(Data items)
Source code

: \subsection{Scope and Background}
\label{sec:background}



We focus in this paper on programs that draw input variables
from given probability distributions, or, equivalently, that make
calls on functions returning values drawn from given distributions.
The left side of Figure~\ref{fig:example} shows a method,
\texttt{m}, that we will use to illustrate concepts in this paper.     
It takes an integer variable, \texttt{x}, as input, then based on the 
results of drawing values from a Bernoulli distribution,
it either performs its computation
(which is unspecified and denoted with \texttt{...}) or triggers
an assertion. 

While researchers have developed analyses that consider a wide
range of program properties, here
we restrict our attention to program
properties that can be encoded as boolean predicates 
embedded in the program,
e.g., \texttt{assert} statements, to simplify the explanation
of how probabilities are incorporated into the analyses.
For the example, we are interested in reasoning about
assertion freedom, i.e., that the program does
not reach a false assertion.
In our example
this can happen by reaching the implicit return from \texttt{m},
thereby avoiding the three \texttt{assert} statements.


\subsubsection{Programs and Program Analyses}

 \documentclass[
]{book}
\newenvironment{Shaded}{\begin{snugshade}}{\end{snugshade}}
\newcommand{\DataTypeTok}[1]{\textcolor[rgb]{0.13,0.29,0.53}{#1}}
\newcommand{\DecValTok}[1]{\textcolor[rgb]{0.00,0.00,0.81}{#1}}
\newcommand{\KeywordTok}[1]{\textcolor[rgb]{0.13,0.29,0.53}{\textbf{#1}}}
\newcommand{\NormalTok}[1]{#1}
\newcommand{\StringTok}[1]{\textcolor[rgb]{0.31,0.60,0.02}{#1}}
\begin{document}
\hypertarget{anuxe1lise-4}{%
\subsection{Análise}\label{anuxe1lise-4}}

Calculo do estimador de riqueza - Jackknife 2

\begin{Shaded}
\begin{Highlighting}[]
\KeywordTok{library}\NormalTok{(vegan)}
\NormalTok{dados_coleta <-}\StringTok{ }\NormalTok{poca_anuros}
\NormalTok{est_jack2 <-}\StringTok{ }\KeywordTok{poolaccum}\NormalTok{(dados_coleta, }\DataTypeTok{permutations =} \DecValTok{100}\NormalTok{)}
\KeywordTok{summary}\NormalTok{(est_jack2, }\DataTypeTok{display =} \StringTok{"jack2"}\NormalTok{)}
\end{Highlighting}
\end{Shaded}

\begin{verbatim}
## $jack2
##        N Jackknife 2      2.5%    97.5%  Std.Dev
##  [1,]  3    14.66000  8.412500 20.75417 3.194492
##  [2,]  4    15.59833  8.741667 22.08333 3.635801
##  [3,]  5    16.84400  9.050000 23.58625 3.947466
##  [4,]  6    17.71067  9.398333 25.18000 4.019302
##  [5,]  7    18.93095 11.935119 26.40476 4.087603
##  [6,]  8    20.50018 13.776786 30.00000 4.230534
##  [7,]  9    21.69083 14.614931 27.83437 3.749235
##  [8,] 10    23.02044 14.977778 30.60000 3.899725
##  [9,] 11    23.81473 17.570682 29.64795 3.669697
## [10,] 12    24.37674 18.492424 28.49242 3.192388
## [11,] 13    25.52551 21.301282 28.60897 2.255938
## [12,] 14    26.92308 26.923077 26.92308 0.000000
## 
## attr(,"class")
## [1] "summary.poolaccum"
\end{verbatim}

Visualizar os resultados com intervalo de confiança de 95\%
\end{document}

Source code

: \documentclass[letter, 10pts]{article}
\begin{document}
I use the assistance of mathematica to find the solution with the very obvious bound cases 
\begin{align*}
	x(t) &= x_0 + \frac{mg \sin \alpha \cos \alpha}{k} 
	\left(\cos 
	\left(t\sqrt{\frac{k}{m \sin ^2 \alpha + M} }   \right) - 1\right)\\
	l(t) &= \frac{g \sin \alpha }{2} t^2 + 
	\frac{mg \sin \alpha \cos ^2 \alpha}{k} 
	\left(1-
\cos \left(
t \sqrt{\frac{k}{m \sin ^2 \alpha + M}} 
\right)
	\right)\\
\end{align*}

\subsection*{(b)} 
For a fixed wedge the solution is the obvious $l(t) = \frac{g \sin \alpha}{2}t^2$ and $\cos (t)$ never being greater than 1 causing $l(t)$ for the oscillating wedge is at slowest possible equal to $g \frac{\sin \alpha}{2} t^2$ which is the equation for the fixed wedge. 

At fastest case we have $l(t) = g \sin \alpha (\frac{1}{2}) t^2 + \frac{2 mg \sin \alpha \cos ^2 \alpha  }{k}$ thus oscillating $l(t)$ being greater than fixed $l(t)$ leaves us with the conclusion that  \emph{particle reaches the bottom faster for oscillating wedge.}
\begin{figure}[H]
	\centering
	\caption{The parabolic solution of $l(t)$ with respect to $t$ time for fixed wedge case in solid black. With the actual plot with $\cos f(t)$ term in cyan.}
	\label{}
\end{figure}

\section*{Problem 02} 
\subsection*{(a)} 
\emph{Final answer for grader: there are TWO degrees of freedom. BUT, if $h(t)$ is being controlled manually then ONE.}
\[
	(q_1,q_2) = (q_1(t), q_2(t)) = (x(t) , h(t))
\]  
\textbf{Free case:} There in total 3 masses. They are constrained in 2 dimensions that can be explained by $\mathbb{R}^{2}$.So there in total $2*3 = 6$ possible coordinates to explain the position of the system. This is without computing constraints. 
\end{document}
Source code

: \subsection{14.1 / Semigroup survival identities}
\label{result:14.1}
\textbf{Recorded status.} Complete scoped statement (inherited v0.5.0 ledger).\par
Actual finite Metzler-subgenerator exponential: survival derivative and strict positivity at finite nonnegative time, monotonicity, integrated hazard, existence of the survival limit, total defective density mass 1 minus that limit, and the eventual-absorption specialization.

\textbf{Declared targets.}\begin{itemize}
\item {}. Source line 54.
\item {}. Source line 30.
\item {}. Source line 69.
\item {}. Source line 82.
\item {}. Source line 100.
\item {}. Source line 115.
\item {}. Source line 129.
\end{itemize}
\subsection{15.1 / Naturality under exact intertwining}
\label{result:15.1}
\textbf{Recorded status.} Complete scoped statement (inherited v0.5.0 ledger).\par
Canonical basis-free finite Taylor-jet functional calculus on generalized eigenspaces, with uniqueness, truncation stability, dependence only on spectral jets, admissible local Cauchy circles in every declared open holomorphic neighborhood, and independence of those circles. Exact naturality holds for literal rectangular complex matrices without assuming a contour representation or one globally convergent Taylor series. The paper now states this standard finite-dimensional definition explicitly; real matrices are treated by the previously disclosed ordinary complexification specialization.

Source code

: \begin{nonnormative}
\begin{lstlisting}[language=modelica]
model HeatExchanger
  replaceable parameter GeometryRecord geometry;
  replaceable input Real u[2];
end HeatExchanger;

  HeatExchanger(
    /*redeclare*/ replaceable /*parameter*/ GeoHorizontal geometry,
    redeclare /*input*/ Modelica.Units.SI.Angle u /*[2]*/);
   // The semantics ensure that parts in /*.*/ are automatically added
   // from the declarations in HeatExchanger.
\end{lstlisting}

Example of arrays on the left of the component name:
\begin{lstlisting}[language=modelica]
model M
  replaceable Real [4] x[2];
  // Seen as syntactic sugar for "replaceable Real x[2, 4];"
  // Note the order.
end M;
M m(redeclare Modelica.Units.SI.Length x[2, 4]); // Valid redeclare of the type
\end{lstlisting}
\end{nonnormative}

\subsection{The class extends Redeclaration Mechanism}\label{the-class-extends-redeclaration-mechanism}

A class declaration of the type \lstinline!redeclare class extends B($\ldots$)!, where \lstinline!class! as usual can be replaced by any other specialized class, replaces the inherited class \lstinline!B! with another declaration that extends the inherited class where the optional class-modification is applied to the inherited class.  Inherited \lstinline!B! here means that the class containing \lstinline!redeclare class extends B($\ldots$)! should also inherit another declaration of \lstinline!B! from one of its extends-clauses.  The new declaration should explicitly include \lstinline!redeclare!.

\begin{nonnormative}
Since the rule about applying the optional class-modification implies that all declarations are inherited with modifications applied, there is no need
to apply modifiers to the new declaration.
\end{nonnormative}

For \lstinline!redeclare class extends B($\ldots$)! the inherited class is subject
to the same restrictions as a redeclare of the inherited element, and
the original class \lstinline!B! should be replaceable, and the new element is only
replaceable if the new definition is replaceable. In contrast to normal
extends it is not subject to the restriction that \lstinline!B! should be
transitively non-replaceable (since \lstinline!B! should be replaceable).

• **Exercise details**: Among the entries, find every line holding "StringTok" and return it.

• **Solution to the problem**:
\newcommand{\StringTok}[1]{\textcolor[rgb]{0.31,0.60,0.02}{#1}}
\NormalTok{dados_coleta <-}\StringTok{ }\NormalTok{poca_anuros}
\NormalTok{est_jack2 <-}\StringTok{ }\KeywordTok{poolaccum}\NormalTok{(dados_coleta, }\DataTypeTok{permutations =} \DecValTok{100}\NormalTok{)}
\KeywordTok{summary}\NormalTok{(est_jack2, }\DataTypeTok{display =} \StringTok{"jack2"}\NormalTok{)}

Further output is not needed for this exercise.